== Segment start ==

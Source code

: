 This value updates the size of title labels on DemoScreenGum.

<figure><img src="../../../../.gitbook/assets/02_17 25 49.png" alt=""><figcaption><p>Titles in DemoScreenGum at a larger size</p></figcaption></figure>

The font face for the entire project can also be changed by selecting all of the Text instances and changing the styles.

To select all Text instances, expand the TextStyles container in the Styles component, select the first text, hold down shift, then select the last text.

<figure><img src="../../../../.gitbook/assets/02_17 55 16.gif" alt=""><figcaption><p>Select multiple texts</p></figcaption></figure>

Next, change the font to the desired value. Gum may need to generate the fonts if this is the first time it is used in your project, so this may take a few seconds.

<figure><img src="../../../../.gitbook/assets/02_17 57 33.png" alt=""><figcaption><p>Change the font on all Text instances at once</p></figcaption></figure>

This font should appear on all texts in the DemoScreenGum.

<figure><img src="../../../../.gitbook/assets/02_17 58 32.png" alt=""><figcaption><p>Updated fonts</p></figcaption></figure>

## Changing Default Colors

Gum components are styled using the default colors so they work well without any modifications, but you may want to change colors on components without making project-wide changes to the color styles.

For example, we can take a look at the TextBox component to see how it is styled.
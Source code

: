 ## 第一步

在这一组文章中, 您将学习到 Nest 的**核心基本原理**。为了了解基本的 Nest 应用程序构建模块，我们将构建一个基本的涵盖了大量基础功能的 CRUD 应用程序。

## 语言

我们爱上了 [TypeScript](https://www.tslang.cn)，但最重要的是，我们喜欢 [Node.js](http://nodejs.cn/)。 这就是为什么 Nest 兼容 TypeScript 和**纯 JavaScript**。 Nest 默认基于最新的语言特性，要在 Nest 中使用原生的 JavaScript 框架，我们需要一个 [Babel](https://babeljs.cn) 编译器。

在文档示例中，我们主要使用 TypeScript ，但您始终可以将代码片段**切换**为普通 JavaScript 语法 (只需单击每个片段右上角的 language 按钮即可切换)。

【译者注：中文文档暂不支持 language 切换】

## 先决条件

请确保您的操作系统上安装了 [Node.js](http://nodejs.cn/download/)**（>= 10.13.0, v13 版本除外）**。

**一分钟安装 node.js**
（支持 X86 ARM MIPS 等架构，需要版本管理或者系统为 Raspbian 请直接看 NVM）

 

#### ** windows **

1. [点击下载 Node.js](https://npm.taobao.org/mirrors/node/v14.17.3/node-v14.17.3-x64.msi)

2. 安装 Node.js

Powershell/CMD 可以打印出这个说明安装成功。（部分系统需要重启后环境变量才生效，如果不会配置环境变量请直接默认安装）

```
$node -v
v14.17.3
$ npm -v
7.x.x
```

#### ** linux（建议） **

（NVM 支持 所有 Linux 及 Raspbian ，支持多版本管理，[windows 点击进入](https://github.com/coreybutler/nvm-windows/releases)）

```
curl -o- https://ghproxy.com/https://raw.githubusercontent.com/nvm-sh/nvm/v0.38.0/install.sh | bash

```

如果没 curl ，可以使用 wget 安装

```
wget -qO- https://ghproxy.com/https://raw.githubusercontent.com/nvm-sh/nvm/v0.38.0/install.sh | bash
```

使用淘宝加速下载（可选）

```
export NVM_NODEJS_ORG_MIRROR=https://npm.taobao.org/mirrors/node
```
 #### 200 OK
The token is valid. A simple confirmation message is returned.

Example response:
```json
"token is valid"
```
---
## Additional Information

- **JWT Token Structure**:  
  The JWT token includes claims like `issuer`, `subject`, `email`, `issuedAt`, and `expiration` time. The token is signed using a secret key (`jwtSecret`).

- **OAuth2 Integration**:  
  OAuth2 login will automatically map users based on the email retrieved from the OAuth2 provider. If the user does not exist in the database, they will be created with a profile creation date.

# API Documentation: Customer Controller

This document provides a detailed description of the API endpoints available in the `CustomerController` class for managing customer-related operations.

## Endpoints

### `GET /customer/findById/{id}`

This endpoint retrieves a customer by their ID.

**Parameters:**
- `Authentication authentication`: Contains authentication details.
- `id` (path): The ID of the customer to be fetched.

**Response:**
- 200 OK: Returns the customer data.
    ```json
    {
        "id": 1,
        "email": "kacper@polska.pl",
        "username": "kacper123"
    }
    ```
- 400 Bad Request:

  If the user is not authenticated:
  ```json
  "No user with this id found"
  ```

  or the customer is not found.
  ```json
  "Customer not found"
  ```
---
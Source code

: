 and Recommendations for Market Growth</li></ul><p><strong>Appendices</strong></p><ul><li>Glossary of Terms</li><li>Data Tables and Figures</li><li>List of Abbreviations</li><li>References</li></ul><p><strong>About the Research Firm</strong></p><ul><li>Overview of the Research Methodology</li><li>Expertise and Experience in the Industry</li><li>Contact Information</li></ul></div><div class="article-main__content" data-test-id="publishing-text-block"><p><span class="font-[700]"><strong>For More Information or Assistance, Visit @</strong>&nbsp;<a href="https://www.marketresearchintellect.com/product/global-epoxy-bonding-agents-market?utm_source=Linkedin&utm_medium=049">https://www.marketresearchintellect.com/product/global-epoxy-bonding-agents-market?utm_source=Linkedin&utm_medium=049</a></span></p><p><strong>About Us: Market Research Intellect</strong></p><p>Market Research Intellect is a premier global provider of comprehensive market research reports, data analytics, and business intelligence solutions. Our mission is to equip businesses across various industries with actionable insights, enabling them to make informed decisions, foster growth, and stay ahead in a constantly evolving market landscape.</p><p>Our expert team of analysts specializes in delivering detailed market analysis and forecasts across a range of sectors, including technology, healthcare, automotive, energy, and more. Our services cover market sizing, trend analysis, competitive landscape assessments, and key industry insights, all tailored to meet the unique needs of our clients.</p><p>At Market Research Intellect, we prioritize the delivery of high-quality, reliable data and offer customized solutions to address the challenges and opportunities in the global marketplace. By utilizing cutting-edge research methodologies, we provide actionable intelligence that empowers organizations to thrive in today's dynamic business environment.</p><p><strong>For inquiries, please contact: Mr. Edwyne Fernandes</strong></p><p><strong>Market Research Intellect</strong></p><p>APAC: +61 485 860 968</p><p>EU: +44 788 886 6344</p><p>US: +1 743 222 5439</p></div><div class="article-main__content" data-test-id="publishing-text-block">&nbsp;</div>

== Segment end ==

What the task asks: All entries above are to be repeated verbatim, down to the last line.

Solution for this problem:
Source code

: This value updates the size of title labels on DemoScreenGum.

<figure><img src="../../../../.gitbook/assets/02_17 25 49.png" alt=""><figcaption><p>Titles in DemoScreenGum at a larger size</p></figcaption></figure>

The font face for the entire project can also be changed by selecting all of the Text instances and changing the styles.

To select all Text instances, expand the TextStyles container in the Styles component, select the first text, hold down shift, then select the last text.

<figure><img src="../../../../.gitbook/assets/02_17 55 16.gif" alt=""><figcaption><p>Select multiple texts</p></figcaption></figure>

Next, change the font to the desired value. Gum may need to generate the fonts if this is the first time it is used in your project, so this may take a few seconds.

<figure><img src="../../../../.gitbook/assets/02_17 57 33.png" alt=""><figcaption><p>Change the font on all Text instances at once</p></figcaption></figure>

This font should appear on all texts in the DemoScreenGum.

<figure><img src="../../../../.gitbook/assets/02_17 58 32.png" alt=""><figcaption><p>Updated fonts</p></figcaption></figure>

## Changing Default Colors

Gum components are styled using the default colors so they work well without any modifications, but you may want to change colors on components without making project-wide changes to the color styles.

For example, we can take a look at the TextBox component to see how it is styled.
Source code

: ## 第一步

在这一组文章中, 您将学习到 Nest 的**核心基本原理**。为了了解基本的 Nest 应用程序构建模块，我们将构建一个基本的涵盖了大量基础功能的 CRUD 应用程序。

## 语言

我们爱上了 [TypeScript](https://www.tslang.cn)，但最重要的是，我们喜欢 [Node.js](http://nodejs.cn/)。 这就是为什么 Nest 兼容 TypeScript 和**纯 JavaScript**。 Nest 默认基于最新的语言特性，要在 Nest 中使用原生的 JavaScript 框架，我们需要一个 [Babel](https://babeljs.cn) 编译器。

在文档示例中，我们主要使用 TypeScript ，但您始终可以将代码片段**切换**为普通 JavaScript 语法 (只需单击每个片段右上角的 language 按钮即可切换)。

【译者注：中文文档暂不支持 language 切换】

## 先决条件

请确保您的操作系统上安装了 [Node.js](http://nodejs.cn/download/)**（>= 10.13.0, v13 版本除外）**。

**一分钟安装 node.js**
（支持 X86 ARM MIPS 等架构，需要版本管理或者系统为 Raspbian 请直接看 NVM）

 

#### ** windows **

1. [点击下载 Node.js](https://npm.taobao.org/mirrors/node/v14.17.3/node-v14.17.3-x64.msi)

2. 安装 Node.js

Powershell/CMD 可以打印出这个说明安装成功。（部分系统需要重启后环境变量才生效，如果不会配置环境变量请直接默认安装）

```
$node -v
v14.17.3
$ npm -v
7.x.x
```

#### ** linux（建议） **

（NVM 支持 所有 Linux 及 Raspbian ，支持多版本管理，[windows 点击进入](https://github.com/coreybutler/nvm-windows/releases)）

```
curl -o- https://ghproxy.com/https://raw.githubusercontent.com/nvm-sh/nvm/v0.38.0/install.sh | bash

```

如果没 curl ，可以使用 wget 安装

```
wget -qO- https://ghproxy.com/https://raw.githubusercontent.com/nvm-sh/nvm/v0.38.0/install.sh | bash
```

使用淘宝加速下载（可选）

```
export NVM_NODEJS_ORG_MIRROR=https://npm.taobao.org/mirrors/node
```
 #### 200 OK
The token is valid. A simple confirmation message is returned.

Example response:
```json
"token is valid"
```
---
## Additional Information

- **JWT Token Structure**:  
  The JWT token includes claims like `issuer`, `subject`, `email`, `issuedAt`, and `expiration` time. The token is signed using a secret key (`jwtSecret`).

- **OAuth2 Integration**:  
  OAuth2 login will automatically map users based on the email retrieved from the OAuth2 provider. If the user does not exist in the database, they will be created with a profile creation date.

# API Documentation: Customer Controller

This document provides a detailed description of the API endpoints available in the `CustomerController` class for managing customer-related operations.

## Endpoints

### `GET /customer/findById/{id}`

This endpoint retrieves a customer by their ID.

**Parameters:**
- `Authentication authentication`: Contains authentication details.
- `id` (path): The ID of the customer to be fetched.

**Response:**
- 200 OK: Returns the customer data.
    ```json
    {
        "id": 1,
        "email": "kacper@polska.pl",
        "username": "kacper123"
    }
    ```
- 400 Bad Request:

  If the user is not authenticated:
  ```json
  "No user with this id found"
  ```

  or the customer is not found.
  ```json
  "Customer not found"
  ```
---
Source code

: and Recommendations for Market Growth</li></ul><p><strong>Appendices</strong></p><ul><li>Glossary of Terms</li><li>Data Tables and Figures</li><li>List of Abbreviations</li><li>References</li></ul><p><strong>About the Research Firm</strong></p><ul><li>Overview of the Research Methodology</li><li>Expertise and Experience in the Industry</li><li>Contact Information</li></ul></div><div class="article-main__content" data-test-id="publishing-text-block"><p><span class="font-[700]"><strong>For More Information or Assistance, Visit @</strong>&nbsp;<a href="https://www.marketresearchintellect.com/product/global-epoxy-bonding-agents-market?utm_source=Linkedin&utm_medium=049">https://www.marketresearchintellect.com/product/global-epoxy-bonding-agents-market?utm_source=Linkedin&utm_medium=049</a></span></p><p><strong>About Us: Market Research Intellect</strong></p><p>Market Research Intellect is a premier global provider of comprehensive market research reports, data analytics, and business intelligence solutions. Our mission is to equip businesses across various industries with actionable insights, enabling them to make informed decisions, foster growth, and stay ahead in a constantly evolving market landscape.</p><p>Our expert team of analysts specializes in delivering detailed market analysis and forecasts across a range of sectors, including technology, healthcare, automotive, energy, and more. Our services cover market sizing, trend analysis, competitive landscape assessments, and key industry insights, all tailored to meet the unique needs of our clients.</p><p>At Market Research Intellect, we prioritize the delivery of high-quality, reliable data and offer customized solutions to address the challenges and opportunities in the global marketplace. By utilizing cutting-edge research methodologies, we provide actionable intelligence that empowers organizations to thrive in today's dynamic business environment.</p><p><strong>For inquiries, please contact: Mr. Edwyne Fernandes</strong></p><p><strong>Market Research Intellect</strong></p><p>APAC: +61 485 860 968</p><p>EU: +44 788 886 6344</p><p>US: +1 743 222 5439</p></div><div class="article-main__content" data-test-id="publishing-text-block">&nbsp;</div>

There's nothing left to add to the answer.